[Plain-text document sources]
□ □ □ □ □ □ □

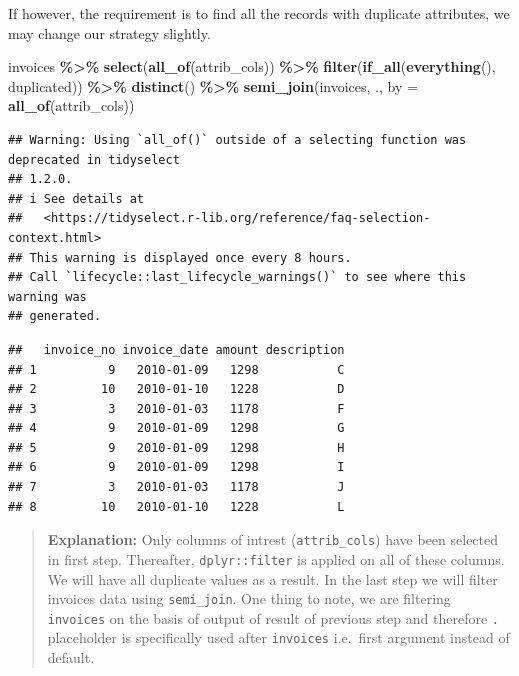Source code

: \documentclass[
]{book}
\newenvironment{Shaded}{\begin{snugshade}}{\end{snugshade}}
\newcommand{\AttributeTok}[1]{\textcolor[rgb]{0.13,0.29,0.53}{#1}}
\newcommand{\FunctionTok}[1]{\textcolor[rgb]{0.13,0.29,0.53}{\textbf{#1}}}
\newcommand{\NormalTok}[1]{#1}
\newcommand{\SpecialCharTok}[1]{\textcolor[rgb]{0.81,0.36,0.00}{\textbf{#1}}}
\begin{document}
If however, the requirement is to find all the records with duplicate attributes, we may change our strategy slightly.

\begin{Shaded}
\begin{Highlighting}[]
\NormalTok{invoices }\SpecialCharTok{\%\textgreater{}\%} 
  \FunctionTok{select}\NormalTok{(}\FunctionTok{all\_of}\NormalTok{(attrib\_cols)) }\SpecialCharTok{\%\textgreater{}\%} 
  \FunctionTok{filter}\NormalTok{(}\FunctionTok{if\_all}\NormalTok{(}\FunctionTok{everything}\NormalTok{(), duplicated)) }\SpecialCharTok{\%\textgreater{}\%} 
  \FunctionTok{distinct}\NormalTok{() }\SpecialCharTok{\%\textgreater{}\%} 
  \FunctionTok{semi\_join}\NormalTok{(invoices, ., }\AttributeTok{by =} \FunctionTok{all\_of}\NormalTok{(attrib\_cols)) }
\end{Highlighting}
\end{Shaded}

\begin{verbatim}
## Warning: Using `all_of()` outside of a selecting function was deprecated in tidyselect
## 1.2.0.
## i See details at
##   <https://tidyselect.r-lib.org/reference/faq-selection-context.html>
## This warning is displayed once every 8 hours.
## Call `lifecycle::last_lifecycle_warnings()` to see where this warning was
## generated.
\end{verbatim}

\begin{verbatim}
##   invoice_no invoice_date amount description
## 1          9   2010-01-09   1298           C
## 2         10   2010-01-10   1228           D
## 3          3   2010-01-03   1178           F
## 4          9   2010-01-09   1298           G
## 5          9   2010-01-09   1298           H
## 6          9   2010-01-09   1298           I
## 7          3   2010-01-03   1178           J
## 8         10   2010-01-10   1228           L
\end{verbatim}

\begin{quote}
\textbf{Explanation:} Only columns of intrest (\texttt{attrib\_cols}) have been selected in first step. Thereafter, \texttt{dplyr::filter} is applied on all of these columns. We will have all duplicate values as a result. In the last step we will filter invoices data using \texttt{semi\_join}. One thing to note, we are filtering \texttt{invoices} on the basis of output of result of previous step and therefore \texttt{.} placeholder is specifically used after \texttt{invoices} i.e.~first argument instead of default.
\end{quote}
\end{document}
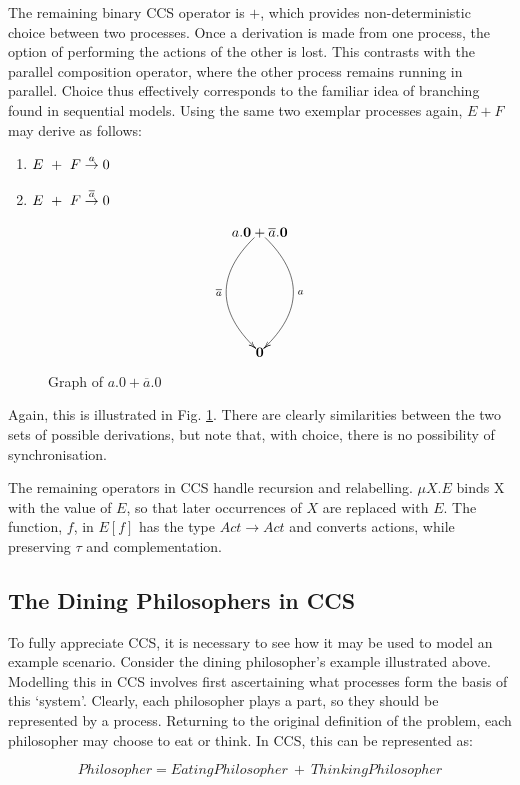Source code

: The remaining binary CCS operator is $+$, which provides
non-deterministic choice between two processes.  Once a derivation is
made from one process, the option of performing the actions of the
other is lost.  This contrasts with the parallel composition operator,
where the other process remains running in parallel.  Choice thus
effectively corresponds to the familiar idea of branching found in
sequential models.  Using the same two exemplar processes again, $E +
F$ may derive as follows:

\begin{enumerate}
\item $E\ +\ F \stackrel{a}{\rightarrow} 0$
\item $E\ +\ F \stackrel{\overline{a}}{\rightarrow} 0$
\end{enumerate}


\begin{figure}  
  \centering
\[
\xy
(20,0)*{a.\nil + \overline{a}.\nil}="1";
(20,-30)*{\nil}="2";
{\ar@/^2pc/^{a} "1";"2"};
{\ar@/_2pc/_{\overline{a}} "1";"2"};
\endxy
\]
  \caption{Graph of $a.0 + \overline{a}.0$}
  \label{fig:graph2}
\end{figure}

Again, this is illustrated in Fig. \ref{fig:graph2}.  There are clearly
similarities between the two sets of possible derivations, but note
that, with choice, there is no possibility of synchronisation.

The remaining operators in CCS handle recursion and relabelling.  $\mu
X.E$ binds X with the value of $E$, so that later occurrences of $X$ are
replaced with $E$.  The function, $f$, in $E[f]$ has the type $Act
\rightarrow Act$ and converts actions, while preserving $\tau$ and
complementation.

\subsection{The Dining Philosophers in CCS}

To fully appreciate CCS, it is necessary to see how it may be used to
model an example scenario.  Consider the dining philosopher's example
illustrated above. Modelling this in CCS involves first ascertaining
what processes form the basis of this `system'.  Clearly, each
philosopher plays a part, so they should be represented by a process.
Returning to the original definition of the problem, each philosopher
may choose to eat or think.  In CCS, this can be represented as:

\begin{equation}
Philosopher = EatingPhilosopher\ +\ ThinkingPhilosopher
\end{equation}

□ □ □ □ □ □ □

> _Task description_: Copy the entries above exactly, but only from the line holding "again, $E +" through the line holding "complementation.", both included.

> _Solution to this problem_:
sequential models.  Using the same two exemplar processes again, $E +
F$ may derive as follows:

\begin{enumerate}
\item $E\ +\ F \stackrel{a}{\rightarrow} 0$
\item $E\ +\ F \stackrel{\overline{a}}{\rightarrow} 0$
\end{enumerate}


\begin{figure}  
  \centering
\[
\xy
(20,0)*{a.\nil + \overline{a}.\nil}="1";
(20,-30)*{\nil}="2";
{\ar@/^2pc/^{a} "1";"2"};
{\ar@/_2pc/_{\overline{a}} "1";"2"};
\endxy
\]
  \caption{Graph of $a.0 + \overline{a}.0$}
  \label{fig:graph2}
\end{figure}

Again, this is illustrated in Fig. \ref{fig:graph2}.  There are clearly
similarities between the two sets of possible derivations, but note
that, with choice, there is no possibility of synchronisation.

The remaining operators in CCS handle recursion and relabelling.  $\mu
X.E$ binds X with the value of $E$, so that later occurrences of $X$ are
replaced with $E$.  The function, $f$, in $E[f]$ has the type $Act
\rightarrow Act$ and converts actions, while preserving $\tau$ and
complementation.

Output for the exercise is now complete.